Problem to work on – Check every line of the entries for the string "công" and return the ones that contain it.

Stored data
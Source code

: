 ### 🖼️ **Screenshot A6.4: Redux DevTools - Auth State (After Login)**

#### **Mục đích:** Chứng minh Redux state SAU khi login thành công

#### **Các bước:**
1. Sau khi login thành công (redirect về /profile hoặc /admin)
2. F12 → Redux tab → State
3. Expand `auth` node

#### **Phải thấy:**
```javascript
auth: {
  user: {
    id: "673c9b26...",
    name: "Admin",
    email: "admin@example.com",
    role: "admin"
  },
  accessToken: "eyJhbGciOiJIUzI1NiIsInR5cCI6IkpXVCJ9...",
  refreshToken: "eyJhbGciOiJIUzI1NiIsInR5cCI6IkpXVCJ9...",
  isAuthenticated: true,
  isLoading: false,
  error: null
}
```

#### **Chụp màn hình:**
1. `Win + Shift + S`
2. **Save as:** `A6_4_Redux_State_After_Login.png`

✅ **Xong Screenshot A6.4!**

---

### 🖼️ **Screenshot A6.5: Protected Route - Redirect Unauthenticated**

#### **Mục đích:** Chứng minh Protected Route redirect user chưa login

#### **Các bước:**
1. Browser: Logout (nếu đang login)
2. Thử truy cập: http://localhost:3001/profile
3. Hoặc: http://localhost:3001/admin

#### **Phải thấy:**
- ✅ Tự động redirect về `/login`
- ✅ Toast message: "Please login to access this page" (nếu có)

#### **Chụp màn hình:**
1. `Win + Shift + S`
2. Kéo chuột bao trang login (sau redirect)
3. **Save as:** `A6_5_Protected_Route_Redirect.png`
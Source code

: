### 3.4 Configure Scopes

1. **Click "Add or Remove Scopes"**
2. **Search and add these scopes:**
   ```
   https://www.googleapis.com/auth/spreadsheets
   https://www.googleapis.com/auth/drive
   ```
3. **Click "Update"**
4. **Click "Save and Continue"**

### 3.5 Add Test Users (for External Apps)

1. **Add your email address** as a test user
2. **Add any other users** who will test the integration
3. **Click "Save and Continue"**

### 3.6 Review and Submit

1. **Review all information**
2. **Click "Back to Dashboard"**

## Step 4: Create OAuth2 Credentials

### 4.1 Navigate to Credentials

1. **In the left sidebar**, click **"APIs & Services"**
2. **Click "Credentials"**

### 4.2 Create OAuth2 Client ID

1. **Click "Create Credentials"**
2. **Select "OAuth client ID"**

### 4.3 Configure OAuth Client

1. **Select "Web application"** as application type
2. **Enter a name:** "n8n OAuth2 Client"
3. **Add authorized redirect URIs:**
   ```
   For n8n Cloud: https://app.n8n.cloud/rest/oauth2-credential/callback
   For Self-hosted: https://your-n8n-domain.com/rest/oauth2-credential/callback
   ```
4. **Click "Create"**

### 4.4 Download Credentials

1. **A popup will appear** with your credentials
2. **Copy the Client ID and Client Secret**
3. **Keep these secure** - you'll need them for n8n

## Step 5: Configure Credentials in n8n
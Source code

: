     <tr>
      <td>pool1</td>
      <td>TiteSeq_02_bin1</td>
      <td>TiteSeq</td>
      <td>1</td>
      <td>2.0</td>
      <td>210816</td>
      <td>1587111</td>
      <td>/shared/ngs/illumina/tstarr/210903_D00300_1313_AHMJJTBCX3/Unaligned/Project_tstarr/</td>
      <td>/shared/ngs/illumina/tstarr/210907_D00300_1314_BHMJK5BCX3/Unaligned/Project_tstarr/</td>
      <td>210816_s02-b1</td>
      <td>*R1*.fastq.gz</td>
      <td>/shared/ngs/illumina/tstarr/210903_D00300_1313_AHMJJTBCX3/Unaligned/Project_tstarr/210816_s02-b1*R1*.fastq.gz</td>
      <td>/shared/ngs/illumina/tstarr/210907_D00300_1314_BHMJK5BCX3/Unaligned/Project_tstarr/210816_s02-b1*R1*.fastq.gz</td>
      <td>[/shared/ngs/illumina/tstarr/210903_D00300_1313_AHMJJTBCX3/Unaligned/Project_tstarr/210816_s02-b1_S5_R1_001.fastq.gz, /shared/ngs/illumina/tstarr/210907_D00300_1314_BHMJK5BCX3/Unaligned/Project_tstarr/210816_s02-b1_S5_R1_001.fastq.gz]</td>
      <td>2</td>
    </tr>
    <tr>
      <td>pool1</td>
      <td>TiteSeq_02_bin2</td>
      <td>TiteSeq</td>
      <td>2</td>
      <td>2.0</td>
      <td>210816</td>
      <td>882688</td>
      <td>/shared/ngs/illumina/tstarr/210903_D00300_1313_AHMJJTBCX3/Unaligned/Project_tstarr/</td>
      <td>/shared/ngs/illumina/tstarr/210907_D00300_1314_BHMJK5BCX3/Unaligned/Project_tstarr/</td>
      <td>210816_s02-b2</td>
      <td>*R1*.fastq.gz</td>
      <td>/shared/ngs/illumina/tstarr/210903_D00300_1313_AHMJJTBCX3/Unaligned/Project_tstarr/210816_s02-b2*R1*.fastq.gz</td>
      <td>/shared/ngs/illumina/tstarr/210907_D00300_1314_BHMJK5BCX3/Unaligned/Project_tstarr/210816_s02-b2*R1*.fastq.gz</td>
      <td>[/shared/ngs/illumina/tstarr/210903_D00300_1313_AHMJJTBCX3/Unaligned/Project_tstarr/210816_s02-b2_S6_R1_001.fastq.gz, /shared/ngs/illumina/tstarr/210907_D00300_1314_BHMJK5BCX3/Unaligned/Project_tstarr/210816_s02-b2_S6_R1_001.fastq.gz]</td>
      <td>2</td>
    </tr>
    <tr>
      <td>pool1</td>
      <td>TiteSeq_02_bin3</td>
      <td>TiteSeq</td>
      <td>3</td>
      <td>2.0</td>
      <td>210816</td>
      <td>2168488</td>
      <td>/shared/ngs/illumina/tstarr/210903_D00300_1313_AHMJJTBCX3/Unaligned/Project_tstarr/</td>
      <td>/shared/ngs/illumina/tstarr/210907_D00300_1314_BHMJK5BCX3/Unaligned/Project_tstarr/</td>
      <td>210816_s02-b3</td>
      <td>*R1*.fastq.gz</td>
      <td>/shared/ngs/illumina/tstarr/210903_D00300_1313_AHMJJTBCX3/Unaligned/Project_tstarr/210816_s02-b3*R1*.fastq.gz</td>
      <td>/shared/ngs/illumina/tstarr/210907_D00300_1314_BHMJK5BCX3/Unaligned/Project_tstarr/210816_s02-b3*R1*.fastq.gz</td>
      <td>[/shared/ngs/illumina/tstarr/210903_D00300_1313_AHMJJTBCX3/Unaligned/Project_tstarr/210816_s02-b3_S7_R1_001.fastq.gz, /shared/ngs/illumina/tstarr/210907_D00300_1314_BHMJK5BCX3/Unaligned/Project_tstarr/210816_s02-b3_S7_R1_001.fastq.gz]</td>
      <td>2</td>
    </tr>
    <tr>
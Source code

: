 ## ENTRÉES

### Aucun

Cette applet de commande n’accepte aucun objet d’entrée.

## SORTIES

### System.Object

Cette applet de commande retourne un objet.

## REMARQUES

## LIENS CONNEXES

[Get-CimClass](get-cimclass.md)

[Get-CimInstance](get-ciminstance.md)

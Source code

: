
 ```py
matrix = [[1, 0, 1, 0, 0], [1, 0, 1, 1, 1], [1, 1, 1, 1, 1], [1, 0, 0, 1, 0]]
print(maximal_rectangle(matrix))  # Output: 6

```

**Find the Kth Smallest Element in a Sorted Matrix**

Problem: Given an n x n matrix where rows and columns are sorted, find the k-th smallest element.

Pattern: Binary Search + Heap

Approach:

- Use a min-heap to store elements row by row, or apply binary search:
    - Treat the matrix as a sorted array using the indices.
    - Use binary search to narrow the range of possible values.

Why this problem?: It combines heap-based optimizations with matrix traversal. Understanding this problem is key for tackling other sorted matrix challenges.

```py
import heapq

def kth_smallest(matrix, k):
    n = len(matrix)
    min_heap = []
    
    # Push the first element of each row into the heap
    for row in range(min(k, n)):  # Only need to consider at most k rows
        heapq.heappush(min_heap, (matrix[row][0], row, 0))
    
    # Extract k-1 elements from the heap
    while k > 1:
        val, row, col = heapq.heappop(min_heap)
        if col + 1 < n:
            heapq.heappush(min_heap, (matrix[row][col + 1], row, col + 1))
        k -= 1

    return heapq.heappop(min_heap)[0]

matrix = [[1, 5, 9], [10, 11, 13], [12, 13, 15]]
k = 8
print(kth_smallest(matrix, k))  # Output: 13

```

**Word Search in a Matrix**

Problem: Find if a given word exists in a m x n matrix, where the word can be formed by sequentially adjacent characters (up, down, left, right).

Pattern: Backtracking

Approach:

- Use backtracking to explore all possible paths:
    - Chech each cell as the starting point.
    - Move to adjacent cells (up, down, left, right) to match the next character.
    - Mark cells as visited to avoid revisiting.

Response area –
#### **Mục đích:** Chứng minh Redux state SAU khi login thành công
1. Sau khi login thành công (redirect về /profile hoặc /admin)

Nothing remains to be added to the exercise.